[Taxacom] validation of taxon names

David Patterson dpatterson at mbl.edu
Wed Feb 15 10:08:06 CST 2012


Rod

Bizarre is not the word I would use, having (because of my association with
the Global Names project) some appreciation of the extent of the problem.
 But, I am certainly embarassed that we have made so little effective
progress towards what is such an obvious goal.

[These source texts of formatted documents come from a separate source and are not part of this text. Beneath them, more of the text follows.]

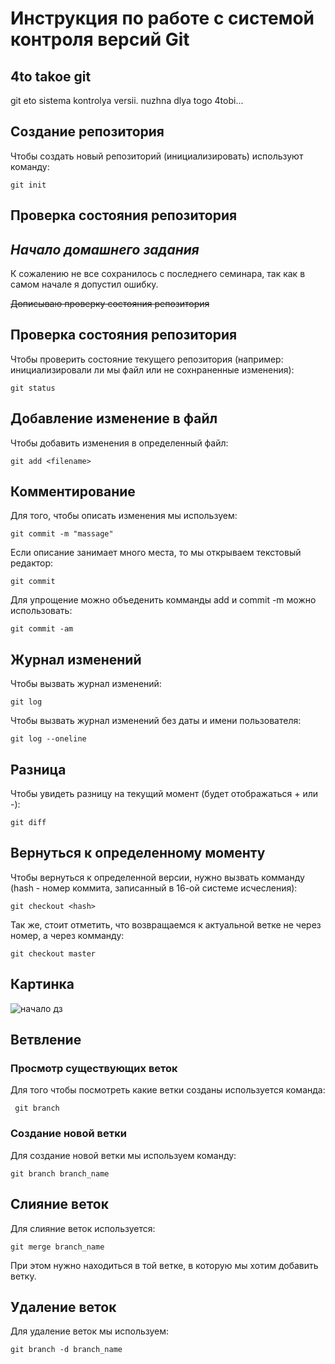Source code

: # **Инструкция по работе с системой контроля версий Git**

## 4to takoe git

git eto sistema kontrolya versii. nuzhna dlya togo 4tobi...

## Создание репозитория

Чтобы создать новый репозиторий (инициализировать) используют команду:

    git init

## Проверка состояния репозитория 

## *Начало домашнего задания*

К сожалению не все сохранилось с последнего семинара, так как в самом начале я допустил ошибку.

~~Дописываю проверку состояния репозитория~~

## Проверка состояния репозитория 

Чтобы проверить состояние текущего репозитория (например: инициализировали ли мы файл или не сохнраненные изменения):

    git status

## Добавление изменение в файл

Чтобы добавить изменения в определенный файл:

    git add <filename>

## Комментирование 

Для того, чтобы описать изменения мы используем:

    git commit -m "massage"

Если описание занимает много места, то мы открываем текстовый редактор:

    git commit

Для упрощение можно объеденить комманды add и commit -m можно использовать:

    git commit -am

## Журнал изменений

Чтобы вызвать журнал изменений:

    git log

Чтобы вызвать журнал изменений без даты и имени пользователя: 

    git log --oneline 

## Разница

Чтобы увидеть разницу на текущий момент (будет отображаться + или -):

    git diff

## Вернуться к определенному моменту 

Чтобы вернуться к определенной версии, нужно вызвать комманду (hash - номер коммита, записанный в 16-ой системе исчесления):

    git checkout <hash>

Так же, стоит отметить, что возвращаемся к актуальной ветке не через номер, а через комманду:

    git checkout master

## Картинка 

![начало дз](rambo.jpg)

## Ветвление 

### Просмотр существующих веток

Для того чтобы посмотреть какие ветки созданы используется команда:

     git branch

### Создание новой ветки

Для создание новой ветки мы используем команду:

    git branch branch_name

## Слияние веток 

Для слияние веток используется: 

    git merge branch_name

При этом нужно находиться в той ветке, в которую мы хотим добавить ветку.

## Удаление веток 

Для удаление веток мы используем:

    git branch -d branch_name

Progress, I think, requires a more analytical perspective, and a
willingness to work collaboratively.

Our sub-discipline contrasts massively with, for example, the molecular
domain, where open sharing of content is the norm.  As a community we have
shown much less readiness to share names and taxonomic content.  So, a
'social' change needed there.   We can provide the tools, but attitudes
will need to change.  And change does not just relate to people and
content, but also a change relating to development of services and
software.  New tools need to be designed so that they can be
interconnected, creating a much better open toolkit.  Money, and especially
money not tied to short duration projects

Then we require an infrastructure that allows those who are willing to
share content, annotate names as being valid now according to someone,
declare synonymies, flag chresonyms, disambiguate homonyms, interconnect
lexical variants, offer alternative taxonomic perspective, and provide
means for integrating vernacular names and names for surrogates.  But
that's not too hard, is it?

That structure is in need of the means of capturing ALL new changes that
occur out there.

Rod, you have been significant in showing us that it is feasible to make
massive progress, but then you are equally aware of the spectrum of outlets
and players. That diversity  defies simple and quick solutions, and
frustrates the universal fix. The result should be seen as a process that
will improve with time.  That process will need some kind of overview, but
an overview that is aware that resources for developments that go well
beyond 'proof of concept' are lacking.

Given the diversity of players and the wealth of expertise, the solution
needs to enable crowd sourcing.  Such crowd sourcing would include the
capacity of anyone to comment on any element of information, for some
players to have authority to make changes, for all initiatives to be
interlinked, and for an alert system that keeps all interested parties
aware of all changes as they happen.  The expectation is that this evolve
to synchrony of all parts. Crows sourcing needs to accept that there is
more than one point of view as to what constitutes an entity, and how the
entities should be arranged.

With such a structure, what progress might we get?

1. Is this a name?
     This answer needs access to all names and all variants.   Global Names
has about 22,000,000 strings that are purported to be names, but the
contents of this are extremely dirty (intentionally so). To find a string
in GNI certainly does not mean that it will be a name.  So, that needs to
be fixed by flagging entries as 'names' and 'not names'.  Some of the other
weaknesses in Global Names are those taxonomic territories without good
coverage or where content sharing does not happen.  A lot of namestrings
from the older literature have yet to be added.  Taxonomic sources tend not
to be comprehensive with synonyms, certainly not with lexical variants, are
often contaminated with chresonyms, and vary in terms of taxonomic
currency.  There is often too much distance between expert and point of
contact with the product - making it difficult to correct errors. So, these
are a few of the issues on this front.
      It would be useful if we could run some exercises to assess how close
to the asymptote we are. It would also be of interest to get input on
priorities, given that there are many tasks.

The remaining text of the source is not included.